Penuh warna warni

"Sejak kapan pake penutup kepala?"

Aku yang sedang memakaikan jilbab dikepalaku menoleh pada Uni Raisa yang baru keluar dari kamar mandi.

"Maksud Uni, jilbab ini?"

"Iyalah, penutup kepala yang sekarang sedang kamu pakai."

"Penutup kepala itu banyak Uni, topi juga penutup kepala kan?"

"Kamu taulah apa maksud Uni"

Aku menghela nafas untuk sejenak.

"Jadi kenapa harus pake begitu, rambut kamu bagus, kenapa juga di tutup tutup kayak lemper"

Astagfirullah, aku mengurut dadaku.

Pendidikan agama kami kah yang kurang atau memang uni yang telah berubah. Nyatanya selama ini Ayah sudah begitu ketat pada kami untuk selalu menjalankan sholat lima waktu.

Dan, aku baru terpikir, sejak kemarin aku tidak melihat Uni sholat. Tapi mungkin uni sedang dapat tamu bulanan.

"Ini kan kewajiban kita sebagai muslim Uni, untuk menutup aurat"

Aku berbicara dengan suara yang pelan seperti biasa jika aku berbicara dengan uni.

Uni menatapku dengan kesal.

"Karena jilbabmu itu, pasti nanti ayah akan berkata panjang lebar juga pada uni tentang menutup aurat yang baru kamu katakan tadi."
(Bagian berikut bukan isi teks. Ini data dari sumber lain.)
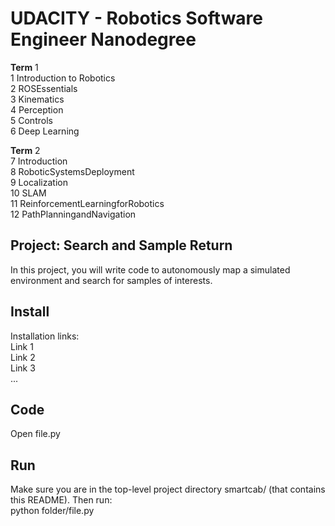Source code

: # UDACITY - Robotics Software Engineer Nanodegree

**Term** 1 <br>
1 Introduction​ ​to​ ​Robotics <br>
2 ROS​ ​Essentials <br>
3 Kinematics <br>
4 Perception <br>
5 Controls <br>
6 Deep Learning <br>

**Term** 2 <br>
7 Introduction <br>
8 Robotic​Systems​Deployment <br>
9 Localization <br>
10 SLAM <br>
11 Reinforcement​Learning​for​Robotics <br>
12 Path​Planning​and​Navigation

## Project:  Search and Sample Return
In this project, you will write code to autonomously map a simulated environment and search for samples of interests.

## Install
Installation links: <br>
Link 1 <br>
Link 2 <br>
Link 3 <br>
...

## Code
Open file.py

## Run
Make sure you are in the top-level project directory smartcab/ (that contains this README). Then run: <br>
python folder/file.py <br>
"Jika kita menutup aurat, ayah pasti bahagia."

"Uni belum siap".

Kali ini Uni berkata dengan suara lemah, mengisyaratkan sebenarnya pun Uni ingin sepertiku.

Aku tersenyum sambil membelai rambut panjang Uni.

"Ima yakin, suatu saat uni pasti akan menutup rambut ini. Ima selalu berdoa untuk Uni."

Uni menatapku dari cermin. Tapi sedetik kemudian Uni kembali berubah.

"Udah cepat, nanti kamu terlambat. Lumayan jauh kalo dari sini. Uni tidak bisa antar karena Uni ada flight siang ini."

"Santai uni, Ima bisa naik taksi online. Uni jangan khawatir. Save flight ya Uni."

Aku mencium tangan uni dan memeluknya sebelum keluar dari kamar.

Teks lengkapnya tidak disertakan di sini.